--- WORK ITEM ---
Show me each line of the listing below where the word "function" appears.

━━━━━━━━

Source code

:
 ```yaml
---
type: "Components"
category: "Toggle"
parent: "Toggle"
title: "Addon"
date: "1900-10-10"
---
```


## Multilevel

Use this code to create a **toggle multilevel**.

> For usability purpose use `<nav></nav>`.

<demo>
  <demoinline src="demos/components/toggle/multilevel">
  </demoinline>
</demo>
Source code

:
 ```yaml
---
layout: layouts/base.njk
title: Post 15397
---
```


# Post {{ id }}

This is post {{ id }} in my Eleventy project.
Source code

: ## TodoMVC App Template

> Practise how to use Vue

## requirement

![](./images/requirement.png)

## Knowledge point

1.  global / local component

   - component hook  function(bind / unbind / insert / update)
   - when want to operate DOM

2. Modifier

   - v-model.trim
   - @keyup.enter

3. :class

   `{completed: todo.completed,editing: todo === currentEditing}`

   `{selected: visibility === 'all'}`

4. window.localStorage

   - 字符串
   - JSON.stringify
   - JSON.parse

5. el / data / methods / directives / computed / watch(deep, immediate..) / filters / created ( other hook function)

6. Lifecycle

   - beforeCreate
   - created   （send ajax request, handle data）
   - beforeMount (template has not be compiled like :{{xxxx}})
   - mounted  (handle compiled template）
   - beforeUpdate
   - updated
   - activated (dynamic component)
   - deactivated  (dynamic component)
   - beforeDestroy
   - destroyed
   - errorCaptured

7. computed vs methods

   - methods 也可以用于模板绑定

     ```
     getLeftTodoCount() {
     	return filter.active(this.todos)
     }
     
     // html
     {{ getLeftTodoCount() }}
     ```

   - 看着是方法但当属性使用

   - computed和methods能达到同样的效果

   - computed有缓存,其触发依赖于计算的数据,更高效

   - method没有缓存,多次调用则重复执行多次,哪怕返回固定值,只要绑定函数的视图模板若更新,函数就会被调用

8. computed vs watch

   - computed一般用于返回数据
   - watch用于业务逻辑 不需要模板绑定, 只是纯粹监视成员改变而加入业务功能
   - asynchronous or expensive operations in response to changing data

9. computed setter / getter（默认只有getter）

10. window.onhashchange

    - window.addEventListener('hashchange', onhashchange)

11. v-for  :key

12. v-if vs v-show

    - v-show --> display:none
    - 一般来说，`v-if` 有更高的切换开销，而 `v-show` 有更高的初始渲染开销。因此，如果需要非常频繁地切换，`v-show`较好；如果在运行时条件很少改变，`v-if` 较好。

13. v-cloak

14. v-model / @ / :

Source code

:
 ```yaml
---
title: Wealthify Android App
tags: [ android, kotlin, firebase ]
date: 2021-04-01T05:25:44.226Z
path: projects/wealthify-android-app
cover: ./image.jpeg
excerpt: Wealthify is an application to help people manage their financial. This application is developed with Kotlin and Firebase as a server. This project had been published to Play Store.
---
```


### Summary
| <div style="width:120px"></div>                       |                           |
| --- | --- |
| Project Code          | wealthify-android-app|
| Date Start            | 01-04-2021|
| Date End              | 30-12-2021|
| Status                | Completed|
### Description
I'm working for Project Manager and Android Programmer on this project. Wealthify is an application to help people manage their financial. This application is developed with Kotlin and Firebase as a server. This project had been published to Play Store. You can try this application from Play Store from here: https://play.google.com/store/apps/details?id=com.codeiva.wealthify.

━━━━━━━━

--- SOLUTION TO THIS TASK ---
   - component hook  function(bind / unbind / insert / update)
5. el / data / methods / directives / computed / watch(deep, immediate..) / filters / created ( other hook function)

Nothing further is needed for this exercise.